En Cuba, Estados Unidos podía evitar la disonancia moral porque la Isla, violadora pertinaz de los derechos humanos, enemiga a muerte de Estados Unidos al extremo de pedirle a la URSS el exterminio nuclear preventivo del país vecino, que ya ha vertido el 20% de su población dentro del territorio norteamericano, no tiene la menor significación demográfica o económica y era posible casar coherentemente los valores y los comportamientos.
Durante todo el siglo XX, con razón, muchos latinoamericanos criticaron a Estados Unidos por tener buenas relaciones con dictadores como Stroessner, Pinochet, Batista, Trujillo o Somoza.
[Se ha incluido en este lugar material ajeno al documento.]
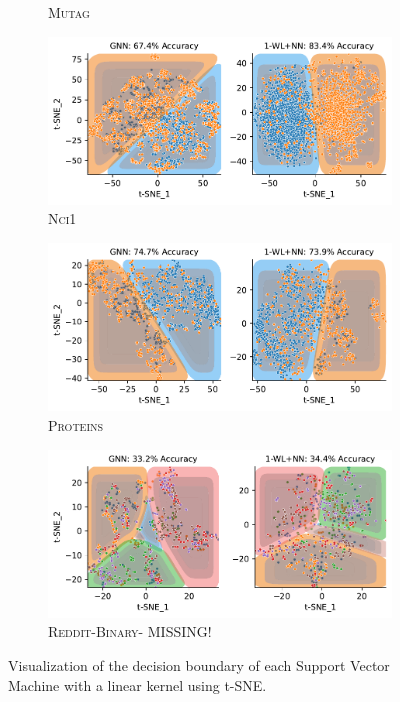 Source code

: \begin{figure}[H]
\begin{subfigure}[b]{0.49\textwidth}
		\vspace*{-4ex} 
		\caption{\textsc{Mutag}}
	\end{subfigure}
	\hfill
	\begin{subfigure}[b]{0.49\textwidth}
		\centering
		\includegraphics[width=\textwidth]{Figures/tsne_svm_lin_NCI1.pdf}
		\vspace*{-4ex} 
		\caption{\textsc{Nci1}}
	\end{subfigure}
	\par\bigskip
	\begin{subfigure}[b]{0.49\textwidth}
		\centering
		\includegraphics[width=\textwidth]{Figures/tsne_svm_lin_PROTEINS.pdf}
		\vspace*{-4ex} 
		\caption{\textsc{Proteins}}
	\end{subfigure}
	\hfill
	\begin{subfigure}[b]{0.49\textwidth}
		\centering
		\includegraphics[width=\textwidth]{Figures/tsne_svm_lin_ENZYMES.pdf}
		\vspace*{-4ex} 
		\caption{\textsc{Reddit-Binary}- MISSING!}
	\end{subfigure}
	\caption{Visualization of the decision boundary of each Support Vector Machine with a linear kernel using t-SNE.}
\end{figure}

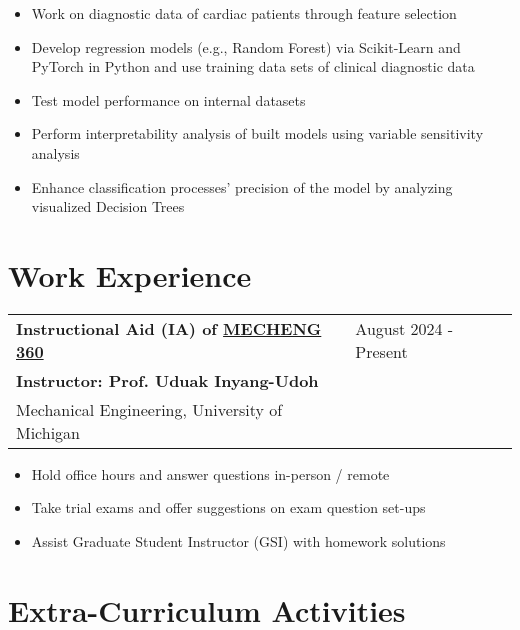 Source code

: \documentclass[letter,12pt]{article}
\begin{document}
\begin{itemize}[
    rightmargin=2cm
]
    \setlength{\itemsep}{1pt}
    \setlength{\parskip}{0pt}
    \setlength{\parsep}{0pt}
    \item{\small Work on diagnostic data of cardiac patients through feature selection}
    \item{\small Develop regression models (e.g., Random Forest) via Scikit-Learn and PyTorch in Python and use training data sets of clinical diagnostic data}
    \item{\small Test model performance on internal datasets}
    \item{\small Perform interpretability analysis of built models using variable sensitivity analysis}
    \item{\small Enhance classification processes' precision of the model by analyzing visualized Decision Trees}
\end{itemize}


\section{Work Experience}

\begin{tabularx}{\linewidth}{@{}l X@{}}
\large \textbf{Instructional Aid (IA) of \href{https://me.engin.umich.edu/wp-content/uploads/2023/07/ME-360-Course-Profile.pdf}{MECHENG 360}} & \hfill {August 2024 - Present} \\
\small \textbf{Instructor: Prof. Uduak Inyang-Udoh} & \hfill \small{} \\
\normalsize{Mechanical Engineering, University of Michigan} & \hfill \small{} \\
\end{tabularx}

\begin{itemize}[
    rightmargin=2cm
]
    \setlength{\itemsep}{1pt}
    \setlength{\parskip}{0pt}
    \setlength{\parsep}{0pt}
    \item{\small Hold office hours and answer questions in-person / remote}
    \item{\small Take trial exams and offer suggestions on exam question set-ups}
    \item{\small Assist Graduate Student Instructor (GSI) with homework solutions}

\end{itemize}
        

\section{Extra-Curriculum Activities}
\end{document}
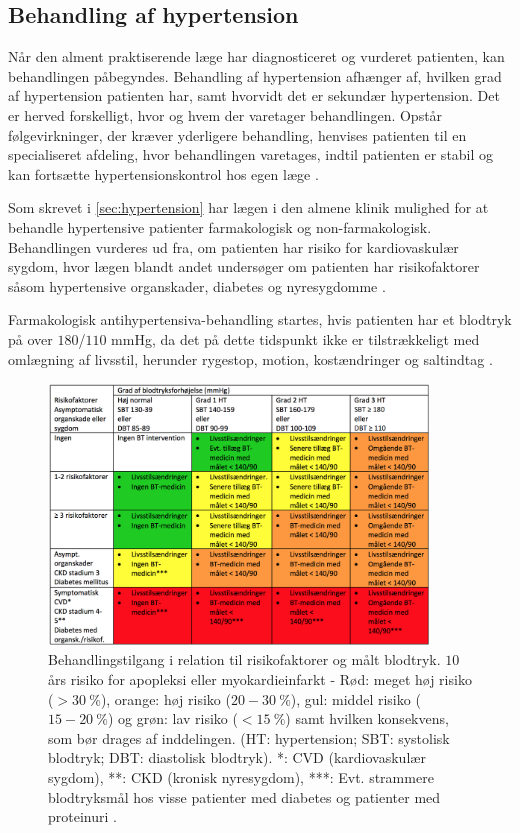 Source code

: \subsection{Behandling af hypertension}

Når den alment praktiserende læge har diagnosticeret og vurderet patienten, kan behandlingen påbegyndes. Behandling af hypertension afhænger af, hvilken grad af hypertension patienten har, samt hvorvidt det er sekundær hypertension. Det er herved forskelligt, hvor og hvem der varetager behandlingen. Opstår følgevirkninger, der kræver yderligere behandling, henvises patienten til en specialiseret afdeling, hvor behandlingen varetages, indtil patienten er stabil og kan fortsætte hypertensionskontrol hos egen læge \citep{sundhedsstyrelsen2010}.

Som skrevet i \autoref{sec:hypertension} har lægen i den almene klinik mulighed for at behandle hypertensive patienter farmakologisk og non-farmakologisk. Behandlingen vurderes ud fra, om patienten har risiko for kardiovaskulær sygdom, hvor lægen blandt andet undersøger om patienten har risikofaktorer såsom hypertensive organskader, diabetes og nyresygdomme \citep{promedicin2016}.

Farmakologisk antihypertensiva-behandling startes, hvis patienten har et blodtryk på over $180$/$110$ mmHg, da det på dette tidspunkt ikke er tilstrækkeligt med omlægning af livsstil, herunder rygestop, motion, kostændringer og saltindtag \citep{pedersen2016, bech2015}. 

\begin{figure}[H]
\centering
\includegraphics[width=0.9\textwidth]{figures/behandlingsvejl}
\caption{Behandlingstilgang i relation til risikofaktorer og målt blodtryk. $10$ års risiko for apopleksi eller myokardieinfarkt - Rød: meget høj risiko ($>30~\%$), orange: høj risiko ($20-30~\%$), gul: middel risiko ($15-20~\%$) og grøn: lav risiko ($<15~\%$) samt hvilken konsekvens, som bør drages af inddelingen. (HT: hypertension; SBT: systolisk blodtryk; DBT: diastolisk blodtryk). *: CVD (kardiovaskulær sygdom), **: CKD (kronisk nyresygdom), ***: Evt. strammere blodtryksmål hos visse patienter med diabetes og patienter med proteinuri \citep{bech2015}.}
\label{fig:behandlingsvejl}
\end{figure}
Entonces se decía que era una total hipocresía de Washington invocar los valores de la libertad y la democracia mientras tenía relaciones estrechas con los opresores de sus pueblos.
Como consecuencia de ese reclamo, el 11 de septiembre del 2001, mientras ardían las Torres Gemelas, se firmó en Lima la Carta Democrática de la OEA, un documento impulsado por Estados Unidos en el que se perfilaban todos los rasgos que debían tener las naciones del continente para ser consideradas, realmente, democráticas.
De cierta manera, esos eran los rasgos de la normalidad democrática. Obama, que cita el documento, acaba de traicionar su esencia. Ha normalizado las relaciones con Cuba, pero al precio de volver a la nefasta política de la indiferencia moral en América Latina. Esa disonancia es una desgracia.